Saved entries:

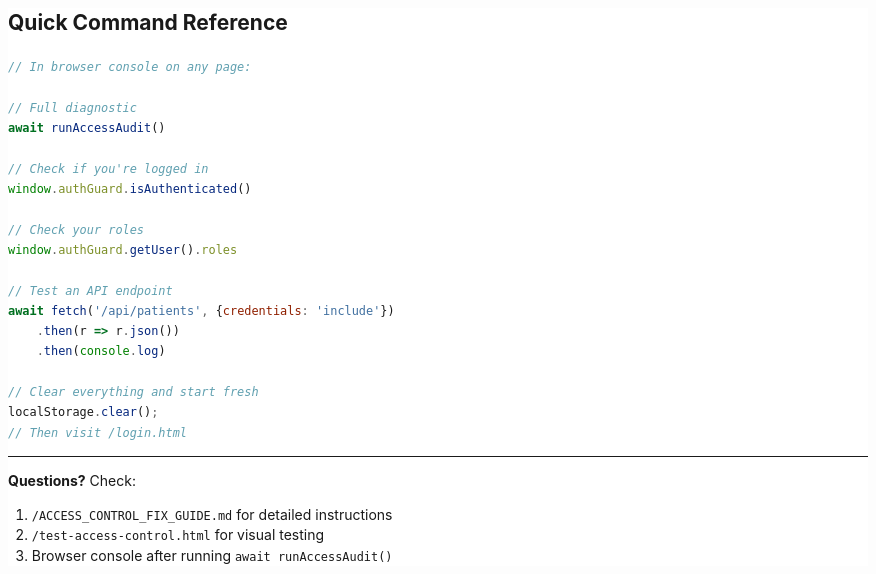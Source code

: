 
## Quick Command Reference

```javascript
// In browser console on any page:

// Full diagnostic
await runAccessAudit()

// Check if you're logged in
window.authGuard.isAuthenticated()

// Check your roles
window.authGuard.getUser().roles

// Test an API endpoint
await fetch('/api/patients', {credentials: 'include'})
    .then(r => r.json())
    .then(console.log)

// Clear everything and start fresh
localStorage.clear();
// Then visit /login.html
```

---

**Questions?** Check:
1. `/ACCESS_CONTROL_FIX_GUIDE.md` for detailed instructions
2. `/test-access-control.html` for visual testing
3. Browser console after running `await runAccessAudit()`

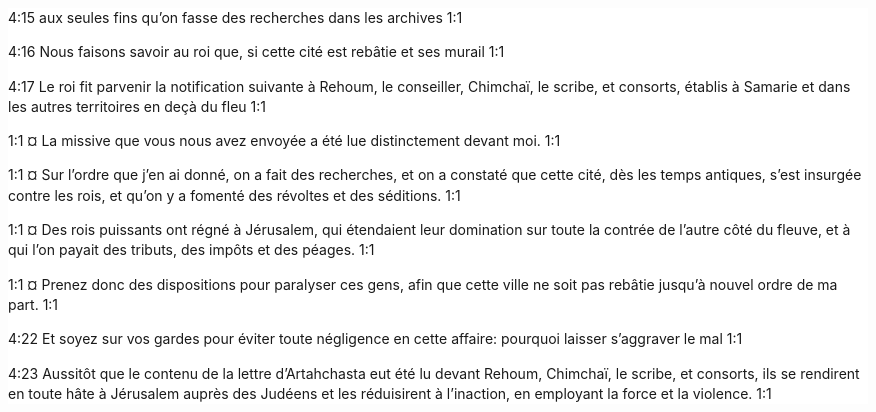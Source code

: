<span class="marginnote nb" label="4:15" name="4:15">4:15</span><span style="display:none">¤4:15¤</span>
 aux seules fins qu’on fasse des recherches dans les archives 
<span class="marginnote nb" label="1:1" name="1:1">1:1</span><span style="display:none">¤1:1¤</span>

<span class="marginnote nb" label="4:16" name="4:16">4:16</span><span style="display:none">¤4:16¤</span>
 Nous faisons savoir au roi que, si cette cité est rebâtie et ses murail
<span class="marginnote nb" label="1:1" name="1:1">1:1</span><span style="display:none">¤1:1¤</span>

<span class="marginnote nb" label="4:17" name="4:17">4:17</span><span style="display:none">¤4:17¤</span>
 Le roi fit parvenir la notification suivante à Rehoum, le conseiller, Chimchaï, le scribe, et consorts, établis à Samarie et dans les autres territoires en deçà du fleu
<span class="marginnote nb" label="1:1" name="1:1">1:1</span><span style="display:none">¤1:1¤</span>

<span class="marginnote nb" label="1:1" name="1:1">1:1</span><span style="display:none">¤1:1¤</span>
¤ La missive que vous nous avez envoyée a été lue distinctement devant moi.
<span class="marginnote nb" label="1:1" name="1:1">1:1</span><span style="display:none">¤1:1¤</span>

<span class="marginnote nb" label="1:1" name="1:1">1:1</span><span style="display:none">¤1:1¤</span>
¤ Sur l’ordre que j’en ai donné, on a fait des recherches, et on a constaté que cette cité, dès les temps antiques, s’est insurgée contre les rois, et qu’on y a fomenté des révoltes et des séditions.
<span class="marginnote nb" label="1:1" name="1:1">1:1</span><span style="display:none">¤1:1¤</span>

<span class="marginnote nb" label="1:1" name="1:1">1:1</span><span style="display:none">¤1:1¤</span>
¤ Des rois puissants ont régné à Jérusalem, qui étendaient leur domination sur toute la contrée de l’autre côté du fleuve, et à qui l’on payait des tributs, des impôts et des péages.
<span class="marginnote nb" label="1:1" name="1:1">1:1</span><span style="display:none">¤1:1¤</span>

<span class="marginnote nb" label="1:1" name="1:1">1:1</span><span style="display:none">¤1:1¤</span>
¤ Prenez donc des dispositions pour paralyser ces gens, afin que cette ville ne soit pas rebâtie jusqu’à nouvel ordre de ma part.
<span class="marginnote nb" label="1:1" name="1:1">1:1</span><span style="display:none">¤1:1¤</span>

<span class="marginnote nb" label="4:22" name="4:22">4:22</span><span style="display:none">¤4:22¤</span>
 Et soyez sur vos gardes pour éviter toute négligence en cette affaire: pourquoi laisser s’aggraver le mal 
<span class="marginnote nb" label="1:1" name="1:1">1:1</span><span style="display:none">¤1:1¤</span>

<span class="marginnote nb" label="4:23" name="4:23">4:23</span><span style="display:none">¤4:23¤</span>
 Aussitôt que le contenu de la lettre d’Artahchasta eut été lu devant Rehoum, Chimchaï, le scribe, et consorts, ils se rendirent en toute hâte à Jérusalem auprès des Judéens et les réduisirent à l’inaction, en employant la force et la violence.
<span class="marginnote nb" label="1:1" name="1:1">1:1</span><span style="display:none">¤1:1¤</span>
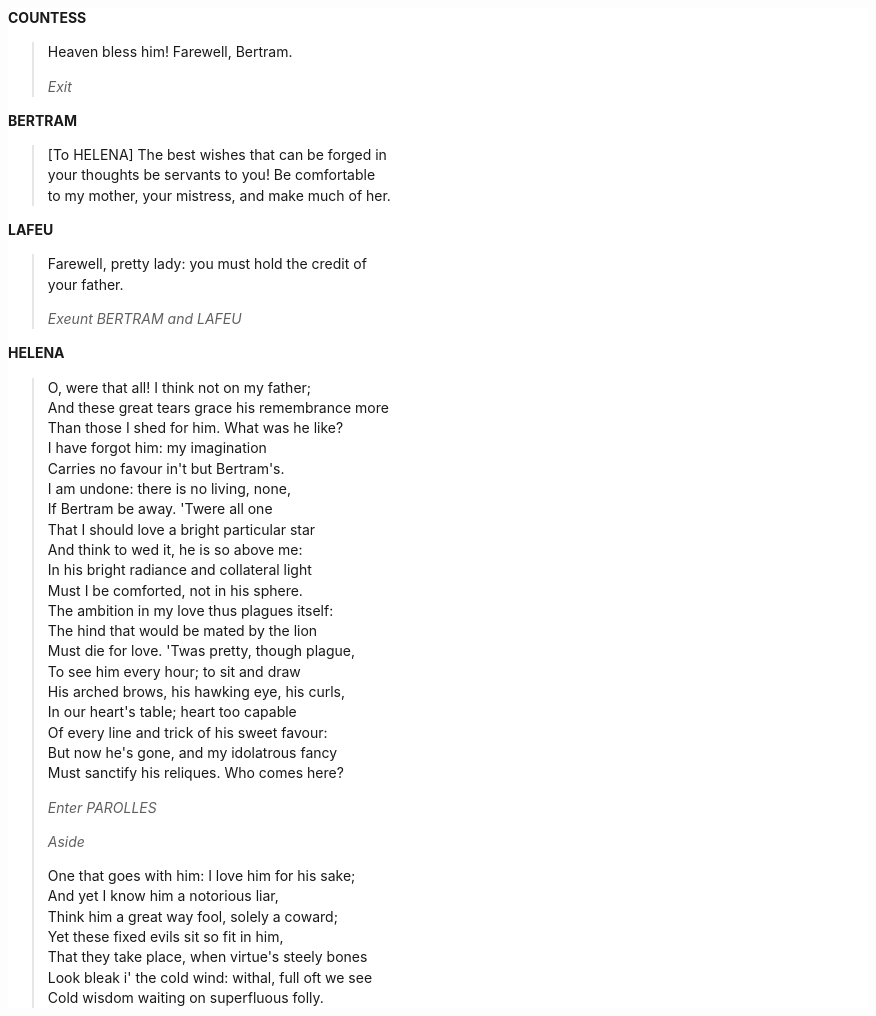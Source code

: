 <a name="speech24"><b>COUNTESS</b></a>
<blockquote>
<a name="1.1.70">Heaven bless him! Farewell, Bertram.</a><br>
<p><i>Exit</i></p>
</blockquote>

<a name="speech25"><b>BERTRAM</b></a>
<blockquote>
<a name="1.1.71">[To HELENA]  The best wishes that can be forged in</a><br>
<a name="1.1.72">your thoughts be servants to you! Be comfortable</a><br>
<a name="1.1.73">to my mother, your mistress, and make much of her.</a><br>
</blockquote>

<a name="speech26"><b>LAFEU</b></a>
<blockquote>
<a name="1.1.74">Farewell, pretty lady: you must hold the credit of</a><br>
<a name="1.1.75">your father.</a><br>
<p><i>Exeunt BERTRAM and LAFEU</i></p>
</blockquote>

<a name="speech27"><b>HELENA</b></a>
<blockquote>
<a name="1.1.76">O, were that all! I think not on my father;</a><br>
<a name="1.1.77">And these great tears grace his remembrance more</a><br>
<a name="1.1.78">Than those I shed for him. What was he like?</a><br>
<a name="1.1.79">I have forgot him: my imagination</a><br>
<a name="1.1.80">Carries no favour in't but Bertram's.</a><br>
<a name="1.1.81">I am undone: there is no living, none,</a><br>
<a name="1.1.82">If Bertram be away. 'Twere all one</a><br>
<a name="1.1.83">That I should love a bright particular star</a><br>
<a name="1.1.84">And think to wed it, he is so above me:</a><br>
<a name="1.1.85">In his bright radiance and collateral light</a><br>
<a name="1.1.86">Must I be comforted, not in his sphere.</a><br>
<a name="1.1.87">The ambition in my love thus plagues itself:</a><br>
<a name="1.1.88">The hind that would be mated by the lion</a><br>
<a name="1.1.89">Must die for love. 'Twas pretty, though plague,</a><br>
<a name="1.1.90">To see him every hour; to sit and draw</a><br>
<a name="1.1.91">His arched brows, his hawking eye, his curls,</a><br>
<a name="1.1.92">In our heart's table; heart too capable</a><br>
<a name="1.1.93">Of every line and trick of his sweet favour:</a><br>
<a name="1.1.94">But now he's gone, and my idolatrous fancy</a><br>
<a name="1.1.95">Must sanctify his reliques. Who comes here?</a><br>
<p><i>Enter PAROLLES</i></p>
<p><i>Aside</i></p>
<a name="1.1.96">One that goes with him: I love him for his sake;</a><br>
<a name="1.1.97">And yet I know him a notorious liar,</a><br>
<a name="1.1.98">Think him a great way fool, solely a coward;</a><br>
<a name="1.1.99">Yet these fixed evils sit so fit in him,</a><br>
<a name="1.1.100">That they take place, when virtue's steely bones</a><br>
<a name="1.1.101">Look bleak i' the cold wind: withal, full oft we see</a><br>
<a name="1.1.102">Cold wisdom waiting on superfluous folly.</a><br>
</blockquote>
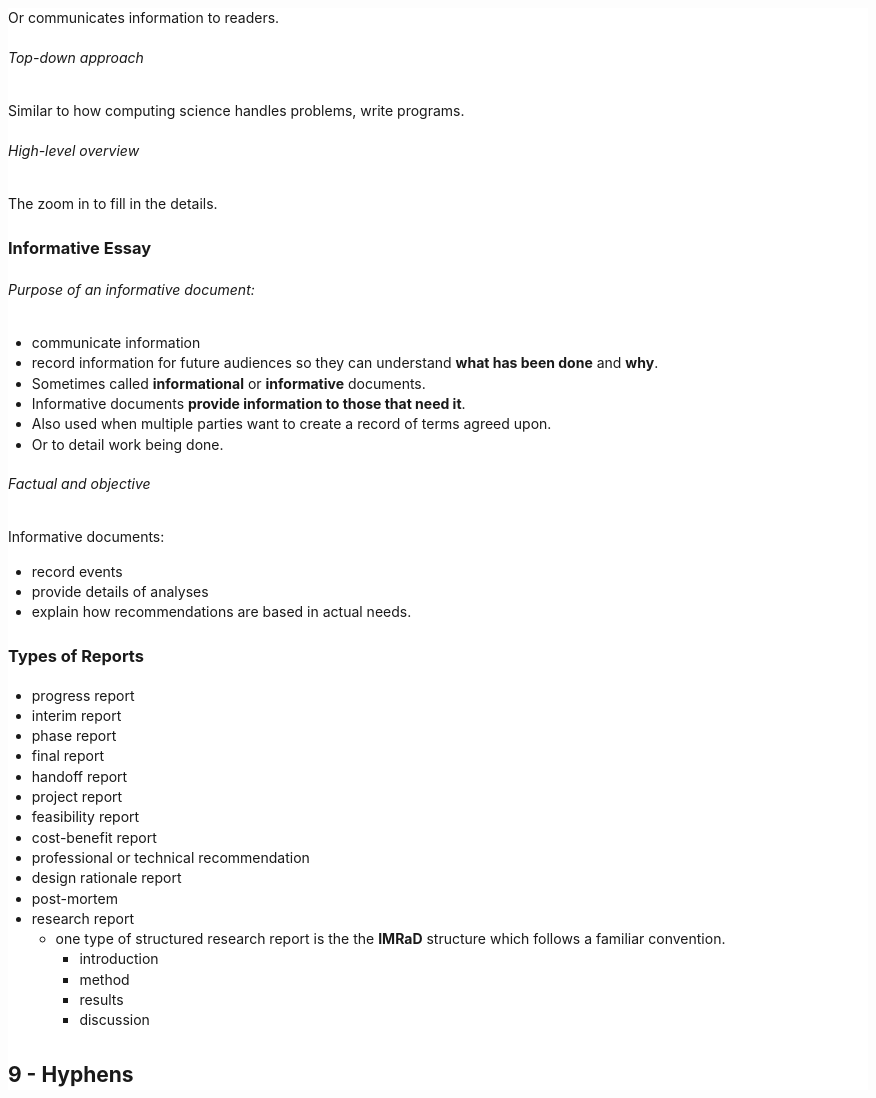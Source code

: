 Or communicates information to readers. 

###### Top-down approach

Similar to how computing science handles problems, write programs. 

###### High-level overview

The zoom in to fill in the details. 



### Informative Essay

###### Purpose of an informative document:

- communicate information
- record information for future audiences so they can understand **what has been done** and **why**. 
- Sometimes called **informational** or **informative** documents. 
- Informative documents **provide information to those that need it**. 
- Also used when multiple parties want to create a record of terms agreed upon. 
- Or to detail work being done. 

###### Factual and objective

Informative documents:

- record events
- provide details of analyses
- explain how recommendations are based in actual needs. 

### Types of Reports

- progress report
- interim report
- phase report
- final report
- handoff report
- project report
- feasibility report
- cost-benefit report
- professional or technical recommendation 
- design rationale report
- post-mortem
- research report
  - one type of structured research report is the the **IMRaD** structure which follows a familiar convention. 
    - introduction
    - method
    - results
    - discussion



## 9 - Hyphens

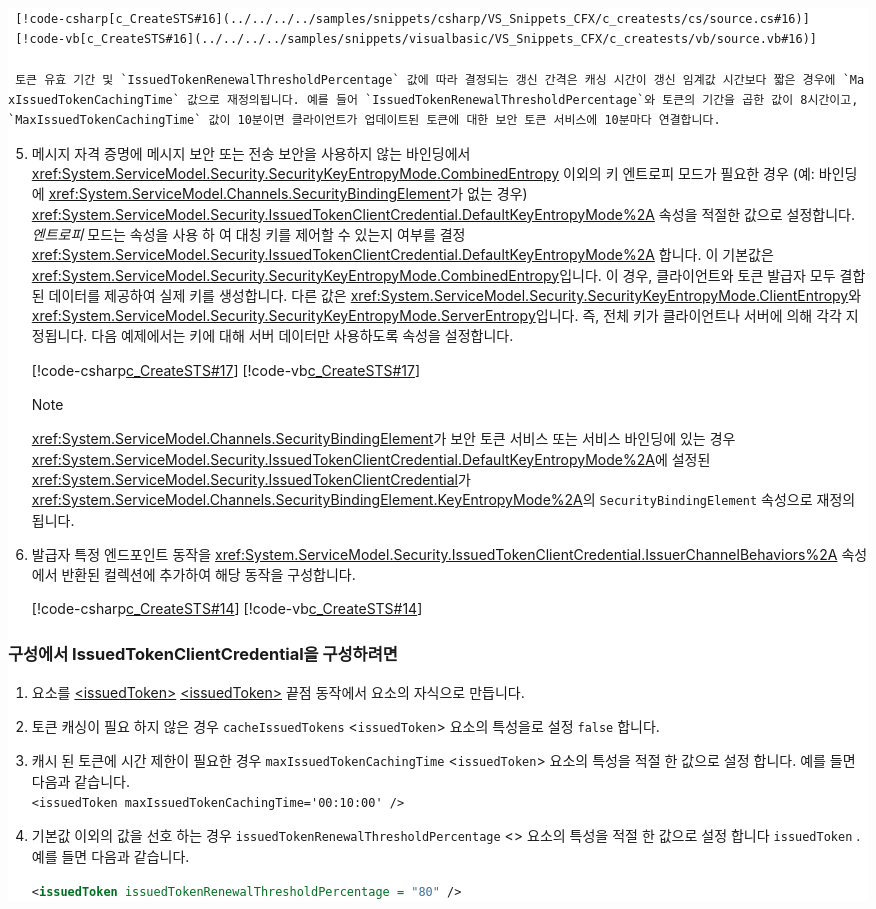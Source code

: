      [!code-csharp[c_CreateSTS#16](../../../../samples/snippets/csharp/VS_Snippets_CFX/c_creatests/cs/source.cs#16)]
     [!code-vb[c_CreateSTS#16](../../../../samples/snippets/visualbasic/VS_Snippets_CFX/c_creatests/vb/source.vb#16)]  
  
     토큰 유효 기간 및 `IssuedTokenRenewalThresholdPercentage` 값에 따라 결정되는 갱신 간격은 캐싱 시간이 갱신 임계값 시간보다 짧은 경우에 `MaxIssuedTokenCachingTime` 값으로 재정의됩니다. 예를 들어 `IssuedTokenRenewalThresholdPercentage`와 토큰의 기간을 곱한 값이 8시간이고, `MaxIssuedTokenCachingTime` 값이 10분이면 클라이언트가 업데이트된 토큰에 대한 보안 토큰 서비스에 10분마다 연결합니다.  
  
5. 메시지 자격 증명에 메시지 보안 또는 전송 보안을 사용하지 않는 바인딩에서 <xref:System.ServiceModel.Security.SecurityKeyEntropyMode.CombinedEntropy> 이외의 키 엔트로피 모드가 필요한 경우 (예: 바인딩에 <xref:System.ServiceModel.Channels.SecurityBindingElement>가 없는 경우) <xref:System.ServiceModel.Security.IssuedTokenClientCredential.DefaultKeyEntropyMode%2A> 속성을 적절한 값으로 설정합니다. *엔트로피* 모드는 속성을 사용 하 여 대칭 키를 제어할 수 있는지 여부를 결정 <xref:System.ServiceModel.Security.IssuedTokenClientCredential.DefaultKeyEntropyMode%2A> 합니다. 이 기본값은 <xref:System.ServiceModel.Security.SecurityKeyEntropyMode.CombinedEntropy>입니다. 이 경우, 클라이언트와 토큰 발급자 모두 결합된 데이터를 제공하여 실제 키를 생성합니다. 다른 값은 <xref:System.ServiceModel.Security.SecurityKeyEntropyMode.ClientEntropy>와 <xref:System.ServiceModel.Security.SecurityKeyEntropyMode.ServerEntropy>입니다. 즉, 전체 키가 클라이언트나 서버에 의해 각각 지정됩니다. 다음 예제에서는 키에 대해 서버 데이터만 사용하도록 속성을 설정합니다.  
  
     [!code-csharp[c_CreateSTS#17](../../../../samples/snippets/csharp/VS_Snippets_CFX/c_creatests/cs/source.cs#17)]
     [!code-vb[c_CreateSTS#17](../../../../samples/snippets/visualbasic/VS_Snippets_CFX/c_creatests/vb/source.vb#17)]  
  
    > [!NOTE]
    > <xref:System.ServiceModel.Channels.SecurityBindingElement>가 보안 토큰 서비스 또는 서비스 바인딩에 있는 경우 <xref:System.ServiceModel.Security.IssuedTokenClientCredential.DefaultKeyEntropyMode%2A>에 설정된 <xref:System.ServiceModel.Security.IssuedTokenClientCredential>가 <xref:System.ServiceModel.Channels.SecurityBindingElement.KeyEntropyMode%2A>의 `SecurityBindingElement` 속성으로 재정의됩니다.  
  
6. 발급자 특정 엔드포인트 동작을 <xref:System.ServiceModel.Security.IssuedTokenClientCredential.IssuerChannelBehaviors%2A> 속성에서 반환된 컬렉션에 추가하여 해당 동작을 구성합니다.  
  
     [!code-csharp[c_CreateSTS#14](../../../../samples/snippets/csharp/VS_Snippets_CFX/c_creatests/cs/source.cs#14)]
     [!code-vb[c_CreateSTS#14](../../../../samples/snippets/visualbasic/VS_Snippets_CFX/c_creatests/vb/source.vb#14)]  
  
### <a name="to-configure-the-issuedtokenclientcredential-in-configuration"></a>구성에서 IssuedTokenClientCredential을 구성하려면  
  
1. 요소를 [\<issuedToken>](../../configure-apps/file-schema/wcf/issuedtoken.md) [\<issuedToken>](../../configure-apps/file-schema/wcf/issuedtoken.md) 끝점 동작에서 요소의 자식으로 만듭니다.  
  
2. 토큰 캐싱이 필요 하지 않은 경우 `cacheIssuedTokens` <`issuedToken`> 요소의 특성을로 설정 `false` 합니다.  
  
3. 캐시 된 토큰에 시간 제한이 필요한 경우 `maxIssuedTokenCachingTime` <`issuedToken`> 요소의 특성을 적절 한 값으로 설정 합니다. 예를 들면 다음과 같습니다.  
    `<issuedToken maxIssuedTokenCachingTime='00:10:00' />`  
  
4. 기본값 이외의 값을 선호 하는 경우 `issuedTokenRenewalThresholdPercentage` <> 요소의 특성을 적절 한 값으로 설정 합니다 `issuedToken` . 예를 들면 다음과 같습니다.  
  
    ```xml  
    <issuedToken issuedTokenRenewalThresholdPercentage = "80" />  
    ```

Directions for this task:
Output exactly the lines above, beginning at the one with "- project report" and stopping after the one with "서비스에 10분마다 연결합니다.". Pictures are to be omitted.

Exercise solution:
- project report
- feasibility report
- cost-benefit report
- professional or technical recommendation 
- design rationale report
- post-mortem
- research report
  - one type of structured research report is the the **IMRaD** structure which follows a familiar convention. 
    - introduction
    - method
    - results
    - discussion



## 9 - Hyphens

Source code

:      [!code-csharp[c_CreateSTS#16](../../../../samples/snippets/csharp/VS_Snippets_CFX/c_creatests/cs/source.cs#16)]
     [!code-vb[c_CreateSTS#16](../../../../samples/snippets/visualbasic/VS_Snippets_CFX/c_creatests/vb/source.vb#16)]  
  
     토큰 유효 기간 및 `IssuedTokenRenewalThresholdPercentage` 값에 따라 결정되는 갱신 간격은 캐싱 시간이 갱신 임계값 시간보다 짧은 경우에 `MaxIssuedTokenCachingTime` 값으로 재정의됩니다. 예를 들어 `IssuedTokenRenewalThresholdPercentage`와 토큰의 기간을 곱한 값이 8시간이고, `MaxIssuedTokenCachingTime` 값이 10분이면 클라이언트가 업데이트된 토큰에 대한 보안 토큰 서비스에 10분마다 연결합니다.  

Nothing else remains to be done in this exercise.